To determine the optimal conditions for IVF, we examined the effect of culture duration on oocyte maturation efficiency and found 24 h of IVM allowed the highest maturation efficiency. With longer periods of IVM, however, oocyte lysis increased and maturation decreased. This indicates that 24 h of IVM is sufficient to allow competent oocytes to complete meiosis and these oocytes might undergo apoptosis over longer IVM durations, reducing overall maturation efficiency. It is interesting to note that the MII rate was higher in oocytes from 2-month-old guinea pigs than those from 4-month-old animals. Guinea pigs reach sex maturity at 2 months of age and mature physically at 4 months of age, at which point they exhibit normal fertility and competent pregnancies. As the first endogenous wave of hormones impacts oocyte quality and complicates superovulation in mice, inducing superovulation in pre-puberty mice provides a larger number and higher quality of oocytes or zygotes [58]. In the present study, oocytes from younger guinea pigs exhibited better IVM, perhaps because 4-month-old animals had been impacted by endogenous hormone waves to their follicles. It is not clear, however, whether the guinea pigs tested at 2 months of age were in puberty or pre-puberty or if they had been impacted by endogenous hormones. In the future, we will compare IVM efficiency before, during, and after puberty (with or without the first wave of endogenous hormone shock) to obtain information that can be used to more efficiently retrieve guinea pig oocytes for successful IVM and competent IVF.

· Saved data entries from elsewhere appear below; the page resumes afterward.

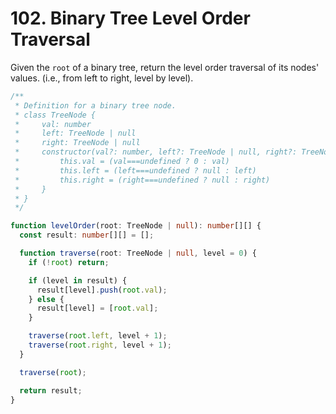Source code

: # 102. Binary Tree Level Order Traversal

Given the `root` of a binary tree, return the level order traversal of its nodes' values. (i.e., from left to right, level by level).

```ts
/**
 * Definition for a binary tree node.
 * class TreeNode {
 *     val: number
 *     left: TreeNode | null
 *     right: TreeNode | null
 *     constructor(val?: number, left?: TreeNode | null, right?: TreeNode | null) {
 *         this.val = (val===undefined ? 0 : val)
 *         this.left = (left===undefined ? null : left)
 *         this.right = (right===undefined ? null : right)
 *     }
 * }
 */

function levelOrder(root: TreeNode | null): number[][] {
  const result: number[][] = [];

  function traverse(root: TreeNode | null, level = 0) {
    if (!root) return;

    if (level in result) {
      result[level].push(root.val);
    } else {
      result[level] = [root.val];
    }

    traverse(root.left, level + 1);
    traverse(root.right, level + 1);
  }

  traverse(root);

  return result;
}
```

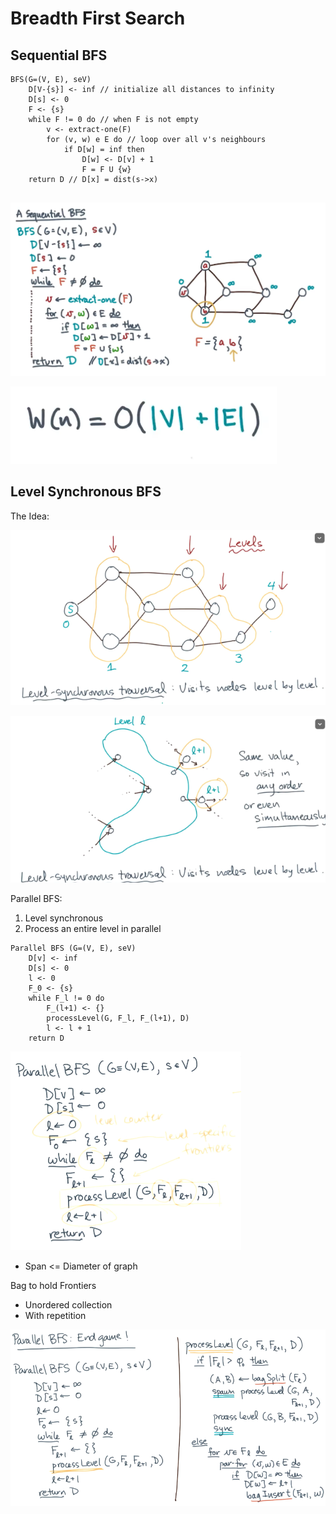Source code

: # Breadth First Search



## Sequential BFS

```
BFS(G=(V, E), seV)
	D[V-{s}] <- inf // initialize all distances to infinity
	D[s] <- 0
	F <- {s}
	while F != 0 do // when F is not empty 
		v <- extract-one(F)
		for (v, w) e E do // loop over all v's neighbours
			if D[w] = inf then
				D[w] <- D[v] + 1
				F = F U {w}
	return D // D[x] = dist(s->x)
	
```

![image-20230731141059732](./assets/image-20230731141059732.png)

![image-20230731141153117](./assets/image-20230731141153117.png)

## Level Synchronous BFS

The Idea: 

![image-20230731141929301](./assets/image-20230731141929301.png)

![image-20230731141915558](./assets/image-20230731141915558.png)

Parallel BFS: 

1. Level synchronous
2. Process an entire level in parallel

```
Parallel BFS (G=(V, E), seV)
	D[v] <- inf
	D[s] <- 0 
	l <- 0
	F_0 <- {s}
	while F_l != 0 do 
		F_(l+1) <- {}
		processLevel(G, F_l, F_(l+1), D)
		l <- l + 1
	return D
```

![image-20230731142229141](./assets/image-20230731142229141.png)

- Span <= Diameter of graph



Bag to hold Frontiers

- Unordered collection
- With repetition

![image-20230731142702626](./assets/image-20230731142702626.png)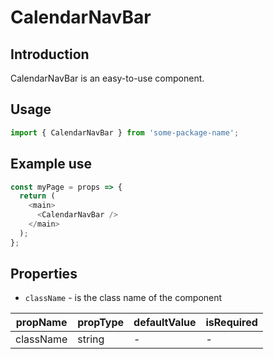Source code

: # CalendarNavBar

<!-- STORY -->

## Introduction

CalendarNavBar is an easy-to-use component.

## Usage

```javascript
import { CalendarNavBar } from 'some-package-name';
```

## Example use

```javascript
const myPage = props => {
  return (
    <main>
      <CalendarNavBar />
    </main>
  );
};
```

## Properties

- `className` - is the class name of the component

| propName  | propType | defaultValue | isRequired |
| --------- | -------- | ------------ | ---------- |
| className | string   | -            | -          |
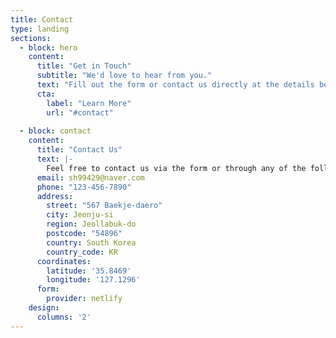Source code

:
 ```yaml
---
title: Contact
type: landing
sections:
  - block: hero
    content:
      title: "Get in Touch"
      subtitle: "We'd love to hear from you."
      text: "Fill out the form or contact us directly at the details below."
      cta:
        label: "Learn More"
        url: "#contact"
  
  - block: contact
    content:
      title: "Contact Us"
      text: |-
        Feel free to contact us via the form or through any of the following methods:
      email: sh99429@naver.com
      phone: "123-456-7890"
      address:
        street: "567 Baekje-daero"
        city: Jeonju-si
        region: Jeollabuk-do
        postcode: "54896"
        country: South Korea
        country_code: KR
      coordinates:
        latitude: '35.8469'
        longitude: '127.1296'
      form:
        provider: netlify
    design:
      columns: '2'
---
```

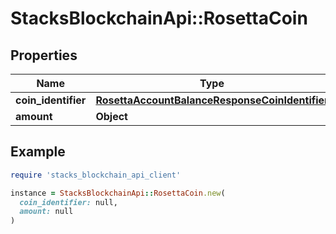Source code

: # StacksBlockchainApi::RosettaCoin

## Properties

| Name | Type | Description | Notes |
| ---- | ---- | ----------- | ----- |
| **coin_identifier** | [**RosettaAccountBalanceResponseCoinIdentifier**](RosettaAccountBalanceResponseCoinIdentifier.md) |  |  |
| **amount** | **Object** |  |  |

## Example

```ruby
require 'stacks_blockchain_api_client'

instance = StacksBlockchainApi::RosettaCoin.new(
  coin_identifier: null,
  amount: null
)
```

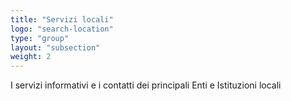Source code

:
 ```yaml
---
title: "Servizi locali"
logo: "search-location"
type: "group"
layout: "subsection"
weight: 2
---
```


I servizi informativi e i contatti dei principali Enti e Istituzioni locali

In conclusion, this study is the first to report that combined supplementation of Cys and LIF, but not Y27632, into maturation medium containing FSH and LH improves the maturation efficiency of guinea pig oocytes, allowing them to successfully mature to MII. We also found that guinea pig oocyte maturation is improved when oocytes are collected from 2-month-old animals and cultured for 24 h. Furthermore, Y27632 blocked the progression of oocytes from MI to MII, possibly by reducing the presence of microfilaments. Our study provides an important scientific basis for further in vitro fertilization and embryo transfer, somatic cell nuclear transfer (i.e., cloning), and gene editing in guinea pigs by establishing an animal model of human reproductive biology and related human diseases.

Acknowledgements

This study was supported in part by the National Natural Science Foundation of China (Grant No. 31340041, 31471388, and 31872353), Specialized Research Fund for the Doctoral Program of Higher Education (Grant No. 20133207110004), Major Program of Natural Science Research of Jiangsu Higher Education Institutions of China (Grant No. 14KJA180003 and 14KJB180008), Priority Academic Program Development of Jiangsu Higher Education Institutions, and China Spark Program (Grant No. 2013GA690386) to FD.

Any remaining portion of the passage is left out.